Within the listing below, how many lines contain "graphic"? Only the number is wanted.
##### Input data
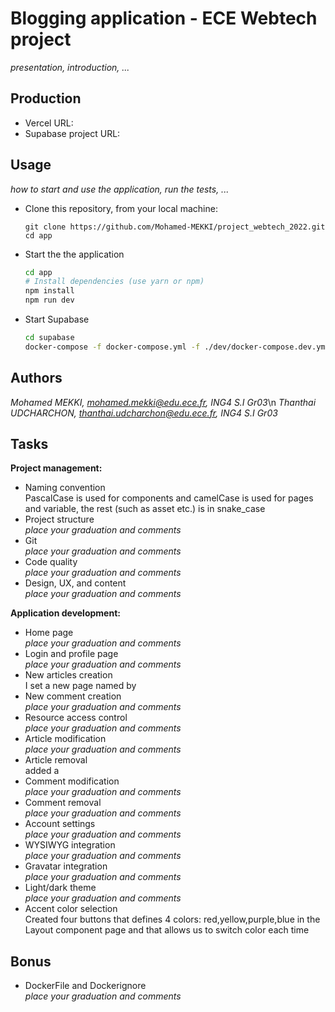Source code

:
# Blogging application - ECE Webtech project

*presentation, introduction, ...*

## Production 

- Vercel URL: 
- Supabase project URL: 
## Usage

*how to start and use the application, run the tests, ...*

* Clone this repository, from your local machine:
  ```
  git clone https://github.com/Mohamed-MEKKI/project_webtech_2022.git
  cd app
  ```
* Start the the application
  ```bash
  cd app
  # Install dependencies (use yarn or npm)
  npm install
  npm run dev
  ```
* Start Supabase
  ```bash
  cd supabase
  docker-compose -f docker-compose.yml -f ./dev/docker-compose.dev.yml up
  ```

## Authors

*Mohamed MEKKI, mohamed.mekki@edu.ece.fr, ING4 S.I Gr03*\n
*Thanthai UDCHARCHON, thanthai.udcharchon@edu.ece.fr, ING4 S.I Gr03*

## Tasks
  
**Project management:**

* Naming convention   
  PascalCase is used for components and camelCase is used for pages and variable, the rest (such as asset etc.) is in snake_case
* Project structure   
  *place your graduation and comments*
* Git   
  *place your graduation and comments*
* Code quality   
  *place your graduation and comments*
* Design, UX, and content   
  *place your graduation and comments*

**Application development:**

* Home page   
  *place your graduation and comments*
* Login and profile page   
  *place your graduation and comments*
* New articles creation   
  I set a new page named by 
* New comment creation   
  *place your graduation and comments*
* Resource access control   
  *place your graduation and comments*
* Article modification   
  *place your graduation and comments*
* Article removal   
  added a 
* Comment modification   
  *place your graduation and comments*
* Comment removal   
  *place your graduation and comments*
* Account settings   
  *place your graduation and comments*
* WYSIWYG integration   
  *place your graduation and comments*
* Gravatar integration   
  *place your graduation and comments*
* Light/dark theme   
  *place your graduation and comments*
* Accent color selection   
  Created four buttons that defines 4 colors: red,yellow,purple,blue in the Layout component page
  and that allows us to switch color each time

## Bonus

* DockerFile and Dockerignore  
  *place your graduation and comments*
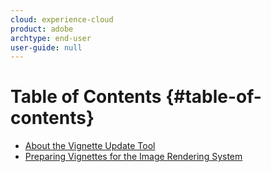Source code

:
 ```yaml
---
cloud: experience-cloud
product: adobe
archtype: end-user
user-guide: null
---
```


# Table of Contents {#table-of-contents}

+ [About the Vignette Update Tool](c-vut-about-vut.md)
+ [Preparing Vignettes for the Image Rendering System](t-vut-preparing-vignettes.md)
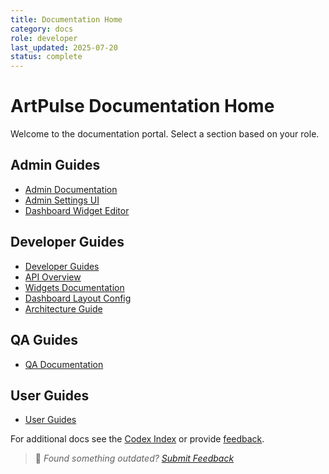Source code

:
 ```yaml
---
title: Documentation Home
category: docs
role: developer
last_updated: 2025-07-20
status: complete
---
```


# ArtPulse Documentation Home

Welcome to the documentation portal. Select a section based on your role.

## Admin Guides
- [Admin Documentation](admin/README.md)
- [Admin Settings UI](admin/admin-settings-ui.md)
- [Dashboard Widget Editor](admin/admin-widget-editor-guide.md)

## Developer Guides
- [Developer Guides](developer/README.md)
- [API Overview](api/README.md)
- [Widgets Documentation](widgets/README.md)
- [Dashboard Layout Config](dashboard-layout-config.md)
- [Architecture Guide](architecture/dev-structure.md)

## QA Guides
- [QA Documentation](qa/README.md)

## User Guides
- [User Guides](user/README.md)

For additional docs see the [Codex Index](codex_index.md) or provide [feedback](feedback.md).

> 💬 *Found something outdated? [Submit Feedback](feedback.md)*
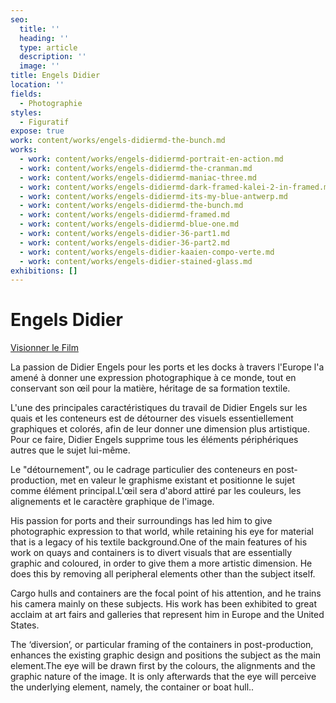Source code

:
 ```yaml
---
seo:
  title: ''
  heading: ''
  type: article
  description: ''
  image: ''
title: Engels Didier
location: ''
fields:
  - Photographie
styles:
  - Figuratif
expose: true
work: content/works/engels-didiermd-the-bunch.md
works:
  - work: content/works/engels-didiermd-portrait-en-action.md
  - work: content/works/engels-didiermd-the-cranman.md
  - work: content/works/engels-didiermd-maniac-three.md
  - work: content/works/engels-didiermd-dark-framed-kalei-2-in-framed.md
  - work: content/works/engels-didiermd-its-my-blue-antwerp.md
  - work: content/works/engels-didiermd-the-bunch.md
  - work: content/works/engels-didiermd-framed.md
  - work: content/works/engels-didiermd-blue-one.md
  - work: content/works/engels-didier-36-part1.md
  - work: content/works/engels-didier-36-part2.md
  - work: content/works/engels-didier-kaaien-compo-verte.md
  - work: content/works/engels-didier-stained-glass.md
exhibitions: []
---
```


# Engels Didier

[Visionner le Film](https://galerie-gaia.s3.eu-west-3.amazonaws.com/forestry/ "didier engels")

La passion de Didier Engels pour les ports et les docks à travers l'Europe l'a amené à donner une expression photographique à ce monde, tout en conservant son œil pour la matière, héritage de sa formation textile.

L'une des principales caractéristiques du travail de Didier Engels sur les quais et les conteneurs est de détourner des visuels essentiellement graphiques et colorés, afin de leur donner une dimension plus artistique. Pour ce faire, Didier Engels supprime tous les éléments périphériques autres que le sujet lui-même.

Le "détournement", ou le cadrage particulier des conteneurs en post-production, met en valeur le graphisme existant et positionne le sujet comme élément principal.L'œil sera d'abord attiré par les couleurs, les alignements et le caractère graphique de l'image.

His passion for ports and their surroundings has led him to give photographic expression to that world, while retaining his eye for material that is a legacy of his textile background.One of the main features of his work on quays and containers is to divert visuals that are essentially graphic and coloured, in order to give them a more artistic dimension. He does this by removing all peripheral elements other than the subject itself.

Cargo hulls and containers are the focal point of his attention, and he trains his camera mainly on these subjects. His work has been exhibited to great acclaim at art fairs and galleries that represent him in Europe and the United States.

The ‘diversion’, or particular framing of the containers in post-production, enhances the existing graphic design and positions the subject as the main element.The eye will be drawn first by the colours, the alignments and the graphic nature of the image. It is only afterwards that the eye will perceive the underlying element, namely, the container or boat hull..
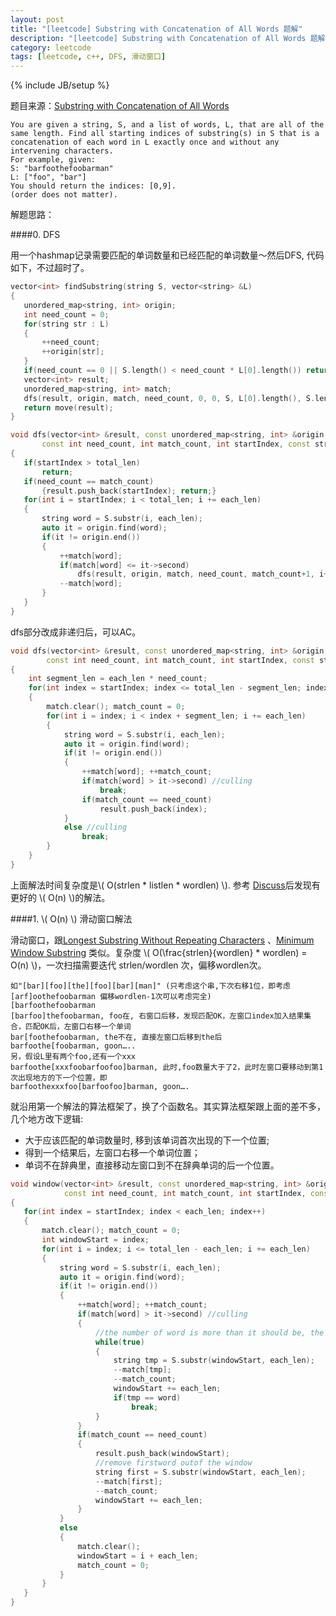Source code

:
 ```yaml
---
layout: post
title: "[leetcode] Substring with Concatenation of All Words 题解"
description: "[leetcode] Substring with Concatenation of All Words 题解"
category: leetcode 
tags: [leetcode, c++, DFS, 滑动窗口]
---
```

{% include JB/setup %}


题目来源：[Substring with Concatenation of All Words](https://oj.leetcode.com/problems/substring-with-concatenation-of-all-words/)

>
	You are given a string, S, and a list of words, L, that are all of the same length. Find all starting indices of substring(s) in S that is a concatenation of each word in L exactly once and without any intervening characters.
	For example, given:
	S: "barfoothefoobarman"
	L: ["foo", "bar"]
	You should return the indices: [0,9].
	(order does not matter).

解题思路：

####0. DFS

用一个hashmap记录需要匹配的单词数量和已经匹配的单词数量～然后DFS, 代码如下，不过超时了。

```cpp	
vector<int> findSubstring(string S, vector<string> &L) 
{
   unordered_map<string, int> origin;
   int need_count = 0;
   for(string str : L)
   {
       ++need_count;
       ++origin[str];
   }
   if(need_count == 0 || S.length() < need_count * L[0].length()) return vector<int>();
   vector<int> result; 
   unordered_map<string, int> match;
   dfs(result, origin, match, need_count, 0, 0, S, L[0].length(), S.length());
   return move(result);
}

void dfs(vector<int> &result, const unordered_map<string, int> &origin, unordered_map<string, int> &match,
       const int need_count, int match_count, int startIndex, const string S, const int each_len, const int total_len)
{
   if(startIndex > total_len)
       return;
   if(need_count == match_count)
       {result.push_back(startIndex); return;}
   for(int i = startIndex; i < total_len; i += each_len)
   {
       string word = S.substr(i, each_len);
       auto it = origin.find(word);
       if(it != origin.end())
       {
           ++match[word];
           if(match[word] <= it->second)
               dfs(result, origin, match, need_count, match_count+1, i+each_len, S, each_len, total_len);
           --match[word];
       }
   }
}
```

dfs部分改成非递归后，可以AC。

```cpp
void dfs(vector<int> &result, const unordered_map<string, int> &origin, unordered_map<string, int> &match,
        const int need_count, int match_count, int startIndex, const string S, const int each_len, const int total_len)
{
    int segment_len = each_len * need_count;
    for(int index = startIndex; index <= total_len - segment_len; index++)
    {
        match.clear(); match_count = 0;
        for(int i = index; i < index + segment_len; i += each_len)
        {
            string word = S.substr(i, each_len);
            auto it = origin.find(word);
            if(it != origin.end())
            {
                ++match[word]; ++match_count;
                if(match[word] > it->second) //culling
                    break;
                if(match_count == need_count)
                    result.push_back(index);
            }
            else //culling
                break;
        }
    }
}
```

上面解法时间复杂度是\\( O(strlen * listlen * wordlen) \\).  参考 [Discuss]()后发现有更好的
\\( O(n) \\)的解法。

####1. \\( O(n) \\) 滑动窗口解法


滑动窗口，跟[Longest Substring Without Repeating Characters](TODO_PRE/Longest-Substring-Without-Repeating-Characters.html) 、[Minimum Window Substring](Minimum-Window-Substring.html) 类似。复杂度 \\( O(\frac{strlen}{wordlen} * wordlen) = O(n) \\)，一次扫描需要迭代 strlen/wordlen 次，偏移wordlen次。

	如"[bar][foo][the][foo][bar][man]" (只考虑这个串,下次右移1位，即考虑[arf]oothefoobarman 偏移wordlen-1次可以考虑完全)
	[barfoothefoobarman
	[barfoo]thefoobarman, foo在, 右窗口后移，发现匹配OK，左窗口index加入结果集合，匹配OK后，左窗口右移一个单词
	bar[foothefoobarman, the不在, 直接左窗口后移到the后
	barfoothe[foobarman, goon…..
	另，假设L里有两个foo,还有一个xxx
	barfoothe[xxxfoobarfoofoo]barman, 此时,foo数量大于了2，此时左窗口要移动到第1次出现地方的下一个位置，即
	barfoothexxxfoo[barfoofoo]barman, goon….

就沿用第一个解法的算法框架了，换了个函数名。其实算法框架跟上面的差不多，几个地方改下逻辑:

- 大于应该匹配的单词数量时, 移到该单词首次出现的下一个位置; 
- 得到一个结果后，左窗口右移一个单词位置；
- 单词不在辞典里，直接移动左窗口到不在辞典单词的后一个位置。

```cpp
void window(vector<int> &result, const unordered_map<string, int> &origin, unordered_map<string, int> &match,
            const int need_count, int match_count, int startIndex, const string S, const int each_len, const int total_len)
{
   for(int index = startIndex; index < each_len; index++)
   {
       match.clear(); match_count = 0;
       int windowStart = index;
       for(int i = index; i <= total_len - each_len; i += each_len)
       {
           string word = S.substr(i, each_len);
           auto it = origin.find(word);
           if(it != origin.end())
           {
               ++match[word]; ++match_count;
               if(match[word] > it->second) //culling
               {
                   //the number of word is more than it should be, the windowstart should move to the next index of the first current word  
                   while(true)
                   {
                       string tmp = S.substr(windowStart, each_len);
                       --match[tmp];
                       --match_count;
                       windowStart += each_len;
                       if(tmp == word)
                           break;
                   }
               }
               if(match_count == need_count)
               {
                   result.push_back(windowStart);
                   //remove firstword outof the window
                   string first = S.substr(windowStart, each_len);
                   --match[first];
                   --match_count;
                   windowStart += each_len;
               }
           }
           else 
           {
               match.clear();
               windowStart = i + each_len;
               match_count = 0;
           }
       }
   }
}
```

<!-- MathJax Section -->
<script type="text/javascript"
src="http://cdn.mathjax.org/mathjax/latest/MathJax.js?config=TeX-AMS-MML_HTMLorMML"></script>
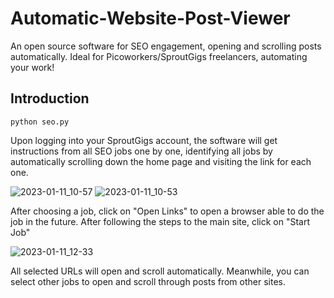 # Automatic-Website-Post-Viewer
An open source software for SEO engagement, opening and scrolling posts automatically. Ideal for Picoworkers/SproutGigs freelancers, automating your work!

## Introduction
```
python seo.py
```
Upon logging into your SproutGigs account, the software will get instructions from all SEO jobs one by one, identifying all jobs by automatically scrolling down the home page and visiting the link for each one. 

![2023-01-11_10-57](https://user-images.githubusercontent.com/72351688/211824596-ec6643a7-fd80-43f8-911a-ce963303fdb5.png)
![2023-01-11_10-53](https://user-images.githubusercontent.com/72351688/211823832-fe3daeac-637f-47a6-b8ee-7b88c253f3b4.png)

After choosing a job, click on "Open Links" to open a browser able to do the job in the future. After following the steps to the main site, click on "Start Job"

![2023-01-11_12-33](https://user-images.githubusercontent.com/72351688/211848048-8c23aa73-ba85-4b05-9cad-2bb9eacf2836.png)

All selected URLs will open and scroll automatically. Meanwhile, you can select other jobs to open and scroll through posts from other sites.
##########
Answer space -
2